-- WORK REQUEST --
Would you please restate the data exactly as it stands, apart from the pictures?

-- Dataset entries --

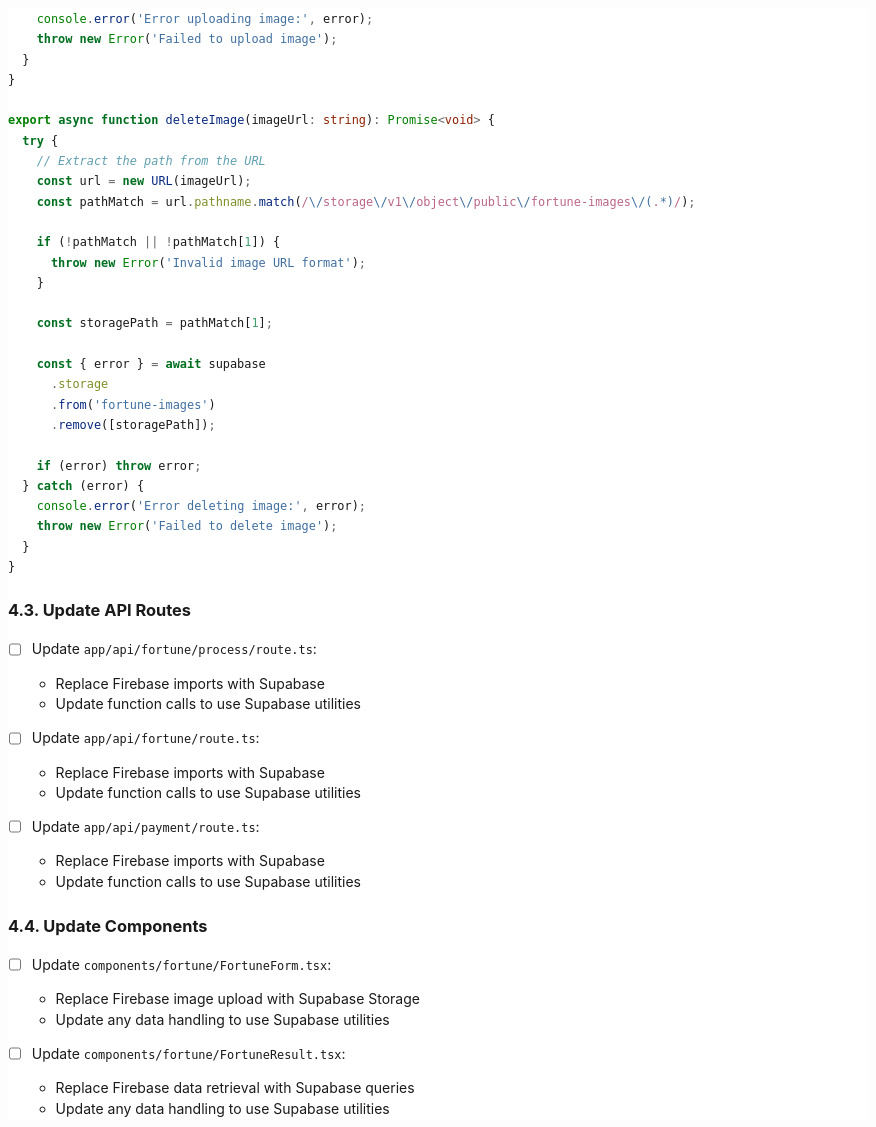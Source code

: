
 ```typescript
    console.error('Error uploading image:', error);
    throw new Error('Failed to upload image');
  }
}

export async function deleteImage(imageUrl: string): Promise<void> {
  try {
    // Extract the path from the URL
    const url = new URL(imageUrl);
    const pathMatch = url.pathname.match(/\/storage\/v1\/object\/public\/fortune-images\/(.*)/);
    
    if (!pathMatch || !pathMatch[1]) {
      throw new Error('Invalid image URL format');
    }
    
    const storagePath = pathMatch[1];
    
    const { error } = await supabase
      .storage
      .from('fortune-images')
      .remove([storagePath]);

    if (error) throw error;
  } catch (error) {
    console.error('Error deleting image:', error);
    throw new Error('Failed to delete image');
  }
}
```

### 4.3. Update API Routes
- [ ] Update `app/api/fortune/process/route.ts`:
  - Replace Firebase imports with Supabase
  - Update function calls to use Supabase utilities

- [ ] Update `app/api/fortune/route.ts`:
  - Replace Firebase imports with Supabase
  - Update function calls to use Supabase utilities

- [ ] Update `app/api/payment/route.ts`:
  - Replace Firebase imports with Supabase
  - Update function calls to use Supabase utilities

### 4.4. Update Components
- [ ] Update `components/fortune/FortuneForm.tsx`:
  - Replace Firebase image upload with Supabase Storage
  - Update any data handling to use Supabase utilities

- [ ] Update `components/fortune/FortuneResult.tsx`:
  - Replace Firebase data retrieval with Supabase queries
  - Update any data handling to use Supabase utilities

-- YOUR RESPONSE --
Source code

:
 ```typescript
    console.error('Error uploading image:', error);
    throw new Error('Failed to upload image');
  }
}

export async function deleteImage(imageUrl: string): Promise<void> {
  try {
    // Extract the path from the URL
    const url = new URL(imageUrl);
    const pathMatch = url.pathname.match(/\/storage\/v1\/object\/public\/fortune-images\/(.*)/);
    
    if (!pathMatch || !pathMatch[1]) {
      throw new Error('Invalid image URL format');
    }
    
    const storagePath = pathMatch[1];
    
    const { error } = await supabase
      .storage
      .from('fortune-images')
      .remove([storagePath]);

    if (error) throw error;
  } catch (error) {
    console.error('Error deleting image:', error);
    throw new Error('Failed to delete image');
  }
}
```

### 4.3. Update API Routes
- [ ] Update `app/api/fortune/process/route.ts`:
  - Replace Firebase imports with Supabase
  - Update function calls to use Supabase utilities

- [ ] Update `app/api/fortune/route.ts`:
  - Replace Firebase imports with Supabase
  - Update function calls to use Supabase utilities

- [ ] Update `app/api/payment/route.ts`:
  - Replace Firebase imports with Supabase
  - Update function calls to use Supabase utilities

### 4.4. Update Components
- [ ] Update `components/fortune/FortuneForm.tsx`:
  - Replace Firebase image upload with Supabase Storage
  - Update any data handling to use Supabase utilities

- [ ] Update `components/fortune/FortuneResult.tsx`:
  - Replace Firebase data retrieval with Supabase queries
  - Update any data handling to use Supabase utilities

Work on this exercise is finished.